Drawing-room Notebooks

Author: Ejaz Haider

I am a naturalised Lahori, part of the flotsam washed onto the incestuous shores of this city.
My name’s up there so that’s a fairly good start. I am a Pisces. For reasons both of the two fish going in opposite directions and because Lahore has brushed off on me, I am a mass of contradictions. But lest anyone think the tension that tugs at me is the stuff of high tragedy. Far from it. It’s quite pathetic but that’s not an issue on which I’d like to go public.

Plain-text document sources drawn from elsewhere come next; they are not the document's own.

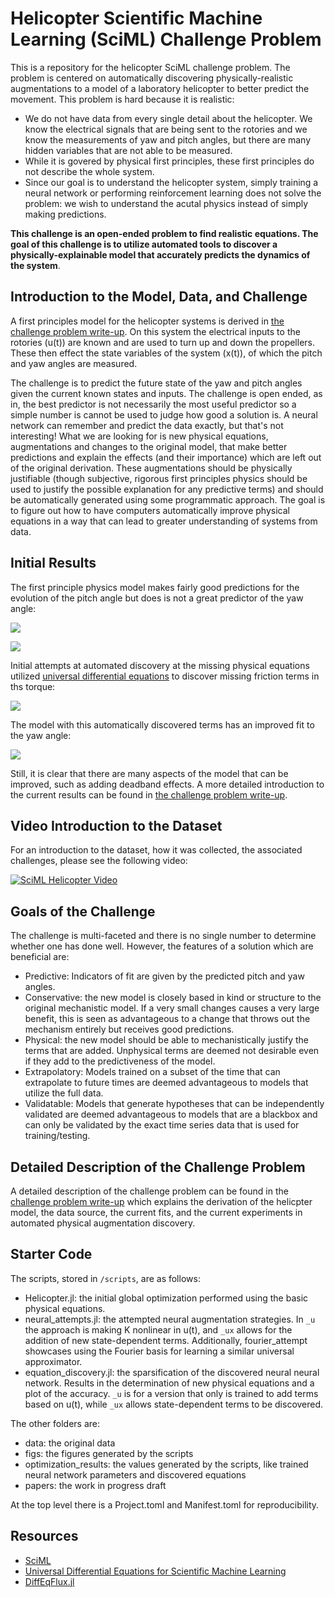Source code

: # Helicopter Scientific Machine Learning (SciML) Challenge Problem

This is a repository for the helicopter SciML challenge problem. The
problem is centered on automatically discovering physically-realistic
augmentations to a model of a laboratory helicopter to better predict
the movement. This problem is hard because it is realistic:

- We do not have data from every single detail about the helicopter.
  We know the electrical signals that are being sent to the rotories
  and we know the measurements of yaw and pitch angles, but there are
  many hidden variables that are not able to be measured.
- While it is govered by physical first principles, these first principles
  do not describe the whole system. 
- Since our goal is to understand the helicopter system, simply training
  a neural network or performing reinforcement learning does not solve the
  problem: we wish to understand the acutal physics instead of simply making
  predictions.

**This challenge is an open-ended problem to find realistic equations.
The goal of this challenge is to utilize automated tools to discover a
physically-explainable model that accurately predicts the dynamics of the
system**.

## Introduction to the Model, Data, and Challenge

A first principles model for the helicopter systems is derived in [the challenge problem write-up](https://github.com/ChrisRackauckas/HelicopterSciML.jl/blob/master/papers/Hybrid_Helicopter_model.pdf).
On this system the electrical inputs to the rotories (u(t)) are known and are used to turn up and down
the propellers. These then effect the state variables of the system (x(t)), of which the pitch and yaw
angles are measured.

The challenge is to predict the future state of the yaw and pitch angles given the current known states
and inputs. The challenge is open ended, as in, the best predictor is not necessarily the most useful
predictor so a simple number is cannot be used to judge how good a solution is. A neural network can
remember and predict the data exactly, but that's not interesting! What we are looking for is new physical
equations, augmentations and changes to the original model, that make better predictions and explain the
effects (and their importance) which are left out of the original derivation. These augmentations
should be physically justifiable (though subjective, rigorous first principles physics should be used
to justify the possible explanation for any predictive terms) and should be automatically generated using
some programmatic approach. The goal is to figure out how to have computers automatically improve physical
equations in a way that can lead to greater understanding of systems from data.

## Initial Results

The first principle physics model makes fairly good predictions for the evolution
of the pitch angle but does is not a great predictor of the yaw angle:

![](https://user-images.githubusercontent.com/1814174/86543289-2379d380-beeb-11ea-85f6-3e6a3adc238b.PNG)

![](https://user-images.githubusercontent.com/1814174/86542796-f4616300-bee6-11ea-852e-3ac1d0b06bda.PNG)

Initial attempts at automated discovery at the missing physical equations
utilized [universal differential equations](https://arxiv.org/abs/2001.04385)
to discover missing friction terms in ths torque:

![](https://user-images.githubusercontent.com/1814174/86542748-67b6a500-bee6-11ea-995a-125e2bc9b0e3.PNG)

The model with this automatically discovered terms has an improved fit to the yaw angle:

![](https://user-images.githubusercontent.com/1814174/86542905-e3652180-bee7-11ea-9e02-ecffb9662b56.PNG)

Still, it is clear that there are many aspects of the model that can be improved, such as adding deadband
effects. A more detailed introduction to the current results can be found in [the challenge problem write-up](https://github.com/ChrisRackauckas/HelicopterSciML.jl/blob/master/papers/Hybrid_Helicopter_model.pdf).

## Video Introduction to the Dataset

For an introduction to the dataset, how it was collected, the associated
challenges, please see the following video:

[![SciML Helicopter Video](https://user-images.githubusercontent.com/1814174/86542514-45238c80-bee4-11ea-801f-57fc959e2f2e.PNG)](https://youtu.be/2g1-sDZ3BVw)

## Goals of the Challenge

The challenge is multi-faceted and there is no single number to determine
whether one has done well. However, the features of a solution which
are beneficial are:

- Predictive: Indicators of fit are given by the predicted pitch and
  yaw angles.
- Conservative: the new model is closely based in kind or structure
  to the original mechanistic model. If a very small changes causes
  a very large benefit, this is seen as advantageous to a change that
  throws out the mechanism entirely but receives good predictions.
- Physical: the new model should be able to mechanistically justify
  the terms that are added. Unphysical terms are deemed not desirable
  even if they add to the predictiveness of the model.
- Extrapolatory: Models trained on a subset of the time that can
  extrapolate to future times are deemed advantageous to models that
  utilize the full data.
- Validatable: Models that generate hypotheses that can be independently
  validated are deemed advantageous to models that are a blackbox
  and can only be validated by the exact time series data that is
  used for training/testing.
  
## Detailed Description of the Challenge Problem

A detailed description of the challenge problem can be found in the
[challenge problem write-up](https://github.com/ChrisRackauckas/HelicopterSciML.jl/blob/master/papers/Hybrid_Helicopter_model.pdf)
which explains the derivation of the helicpter model, the data source,
the current fits, and the current experiments in automated physical
augmentation discovery.

## Starter Code

The scripts, stored in `/scripts`, are as follows:

- Helicopter.jl: the initial global optimization performed using the
  basic physical equations.
- neural_attempts.jl: the attempted neural augmentation strategies.
  In `_u` the approach is making K nonlinear in u(t), and `_ux`
  allows for the addition of new state-dependent terms. Additionally,
  fourier_attempt showcases using the Fourier basis for learning a
  similar universal approximator.
- equation_discovery.jl: the sparsification of the discovered neural
  neural network. Results in the determination of new physical equations
  and a plot of the accuracy. `_u` is for a version that only is trained
  to add terms based on u(t), while `_ux` allows state-dependent terms
  to be discovered.

The other folders are:

- data: the original data
- figs: the figures generated by the scripts
- optimization_results: the values generated by the scripts, like
  trained neural network parameters and discovered equations
- papers: the work in progress draft

At the top level there is a Project.toml and Manifest.toml for
reproducibility.

## Resources

- [SciML](https://sciml.ai/)
- [Universal Differential Equations for Scientific Machine Learning](https://arxiv.org/abs/2001.04385)
- [DiffEqFlux.jl](https://github.com/SciML/DiffEqFlux.jl)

I like to think that I think; in any case, I like to hold forth, both in print and at dinners and get-togethers, now sexily called GTs. Since I have been able to read a few books and can string a sentence or two together, I consider myself a cut above my neighbour or anyone who is sitting beside me. Of course, it is not necessary for others to accept this but then who cares. I don’t, and that is what matters.
I am quite passionate. And by this I mean in matters political. Since November 3, I have been on the verge of taking to the street and bringing the Temple down on the Khakis, the modern equivalent of Philistines.
But I haven’t done that. Not because I lack courage. No sir, my cup floweth over with it and no, Courage is not a brand of single malt, though I wish it were. The reason I haven’t taken to the street is because I am to be the ‘mind’ of the movement against oppression. This is not a medieval fight where generals led from the front; in modern combat, the front is the ops room in the rear. Plus, the contested zone requires foot-soldiers.
And don’t you dare think I am the Orsino of revolutions, more in love with the idea of revolution than perpetrating one. That would be too harsh a judgement and a wrong one too. It’s just that if I were to give vent to my fury and take to the street, the vulgar functionaries of the government would not be able to appreciate the difference between a thinking revolutionary and a fighting one.
I am Jean-Paul Sartre. I know that violence like Achilles’ lance heals its own wounds, but that is no reason for me not to keep a safe distance from it. In any case, this is an intellectual discovery. It will be outrageous to want to see a thinker becoming a guinea pig for his own theories.
There are thousands who are useless and whose energies can be diverted towards the task of overthrowing an oppressive regime. They cannot think; they do odd jobs. They will never be able to achieve anything. It is my calling to instil a new consciousness in them. They shall be remembered. I will even write a book, fraught with new formulations, one that will be picked up by the departments of sociology and political science across the world as a classic on socio-political movements.
Why must I present myself on the street to the black-and-tans, who will have no regard for my intellect, and let the world lose an asset? Also, who would enlighten the elites at dinners? If I were put in jail, I would also be deprived of the many necessities of life that are essential to my well-being. It should be obvious that unless I feel good and satiated I cannot think. That would hurt the revolution.
There is the morning cup of tea. It’s an old Bertie Wooster habit without which I cannot begin my day. The cup is brought me by the local variant of Jeeves. It takes me time to get up, sip the tea and read through the morning newspapers. I am also rather finicky about my bathroom. I spent more money per square foot on it than on any other part of the house. Latest research has also found a strong linkage between thinking and crapping. So a decent bathroom becomes essential to deep thinking. I am told the jails don’t put much premium on bathrooms. Going to jail would then mean not being able to think and that would only delay the advent of the much-needed political consciousness and its endpoint — a revolution.
I know Marx thought revolutions were a non-voluntarist phenomenon but he was wrong. You need a vanguard and you can’t have the thinkers in the vanguard go out and get arrested or worse, killed. Once the head is cut off, the movement will be akin to a headless chicken and we all know what a headless chicken does. It does nothing except go round in circles.
I also need to earn enough so I can keep thinking. I must come to office everyday. I need a nice car and a driver to drive me around and so on. Thinking is a full-time job and a sacred one. Comfort and thinking go hand in hand. Now unless jails were prepared to provide me with a suite, cable TV, laptop, books and other stuff to imbibe and regular outings where I could hold forth intellectually, I couldn’t be expected to write Prison Notebooks. I consider it a waste of time to invite myself to jail.
The point really is that I fervently want a revolution; want to test my theories; but I want others to get clobbered on the streets. Why must people insist that just because I know that only a new ‘political consciousness’ aka ‘revolution’ can make a difference I must also start one?